Stored data entries
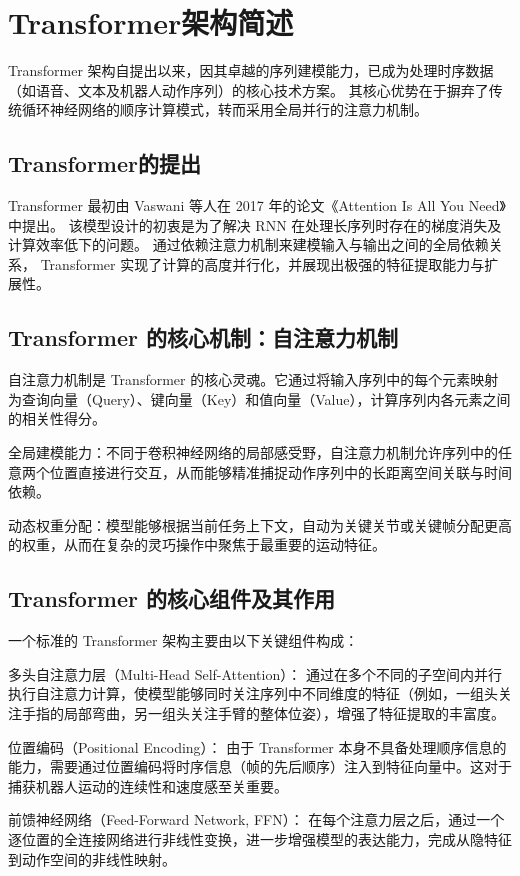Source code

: \section{Transformer架构简述}
Transformer 架构自提出以来，因其卓越的序列建模能力，已成为处理时序数据（如语音、文本及机器人动作序列）的核心技术方案。
其核心优势在于摒弃了传统循环神经网络的顺序计算模式，转而采用全局并行的注意力机制。
\subsection{Transformer的提出}
Transformer 最初由 Vaswani 等人在 2017 年的论文《Attention Is All You Need》中提出\cite{vaswaniAttentionAllYou2017}。
该模型设计的初衷是为了解决 RNN 在处理长序列时存在的梯度消失及计算效率低下的问题。
通过依赖注意力机制来建模输入与输出之间的全局依赖关系，
Transformer 实现了计算的高度并行化，并展现出极强的特征提取能力与扩展性。
\subsection{Transformer 的核心机制：自注意力机制}
自注意力机制是 Transformer 的核心灵魂。它通过将输入序列中的每个元素映射为查询向量（Query）、键向量（Key）和值向量（Value），计算序列内各元素之间的相关性得分。

全局建模能力：不同于卷积神经网络的局部感受野，自注意力机制允许序列中的任意两个位置直接进行交互，从而能够精准捕捉动作序列中的长距离空间关联与时间依赖。

动态权重分配：模型能够根据当前任务上下文，自动为关键关节或关键帧分配更高的权重，从而在复杂的灵巧操作中聚焦于最重要的运动特征。
\subsection{Transformer 的核心组件及其作用}
一个标准的 Transformer 架构主要由以下关键组件构成：

多头自注意力层（Multi-Head Self-Attention）：
通过在多个不同的子空间内并行执行自注意力计算，使模型能够同时关注序列中不同维度的特征（例如，一组头关注手指的局部弯曲，另一组头关注手臂的整体位姿），增强了特征提取的丰富度。

位置编码（Positional Encoding）：
由于 Transformer 本身不具备处理顺序信息的能力，需要通过位置编码将时序信息（帧的先后顺序）注入到特征向量中。这对于捕获机器人运动的连续性和速度感至关重要。

前馈神经网络（Feed-Forward Network, FFN）：
在每个注意力层之后，通过一个逐位置的全连接网络进行非线性变换，进一步增强模型的表达能力，完成从隐特征到动作空间的非线性映射。

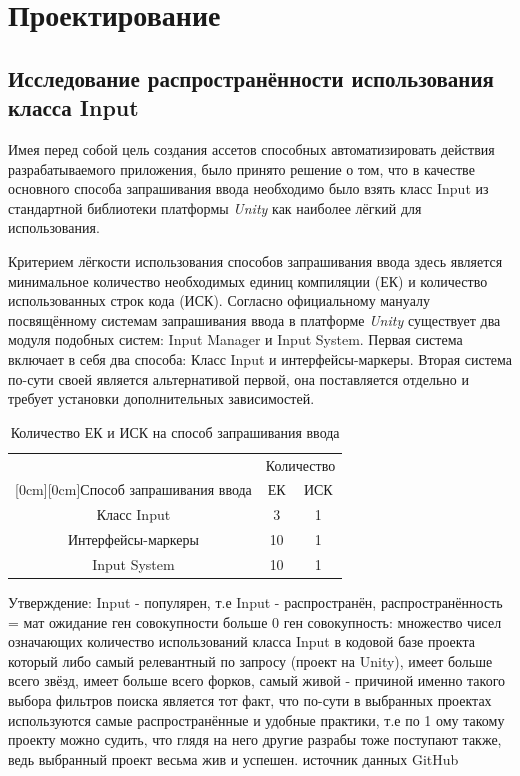 \chapter{Проектирование}
\label{cha:ch_1}

\section{Исследование распространённости использования класса Input}
Имея перед собой цель создания ассетов способных автоматизировать действия разрабатываемого приложения, было принято решение о том, что в качестве основного способа запрашивания ввода необходимо было взять класс Input из стандартной библиотеки платформы \textit{Unity} как наиболее лёгкий для использования.

Критерием лёгкости использования способов запрашивания ввода здесь является минимальное количество необходимых единиц компиляции (ЕК) и количество использованных строк кода (ИСК). Согласно официальному мануалу посвящённому системам запрашивания ввода \cite{unity_input_systems} в платформе \textit{Unity} существует два модуля подобных систем: Input Manager и Input System. Первая система включает в себя два способа: Класс Input и интерфейсы-маркеры. Вторая система по-сути своей является альтернативой первой, она поставляется отдельно и требует установки дополнительных зависимостей.

\begin{table}[H]
	\caption{\label{tab:bolts}Количество ЕК и ИСК на способ запрашивания ввода}
	\begin{center}
		\begin{tabular}{|c|c|c|}
			\hline
			& \multicolumn{2}{c|}{Количество} \\
			\cline{2-3}
			\raisebox{1.5ex}[0cm][0cm]{Способ запрашивания ввода}
			& ЕК & ИСК \\
			\hline
			Класс Input & 3 & 1 \\
			\hline
			Интерфейсы-маркеры & 10 & 1 \\
			\hline
			Input System & 10 & 1 \\
			\hline
		\end{tabular}
	\end{center}
\end{table}

Утверждение: Input - популярен, т.е Input - распространён,
распространённость = мат ожидание ген совокупности больше 0
ген совокупность: множество чисел означающих количество использований класса Input в кодовой базе проекта который либо самый релевантный по запросу (проект на Unity), имеет больше всего звёзд, имеет больше всего форков, самый живой - причиной именно такого выбора фильтров поиска является тот факт, что по-сути в выбранных проектах используются самые распространённые и удобные практики, т.е по 1 ому такому проекту можно судить, что глядя на него другие разрабы тоже поступают также, ведь выбранный проект весьма жив и успешен.
источник данных GitHub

_TASK TO COMPLETE_
Copy out the lines above that hold the string "Attention".

_YOUR RESPONSE_
Transformer 最初由 Vaswani 等人在 2017 年的论文《Attention Is All You Need》中提出\cite{vaswaniAttentionAllYou2017}。
多头自注意力层（Multi-Head Self-Attention）：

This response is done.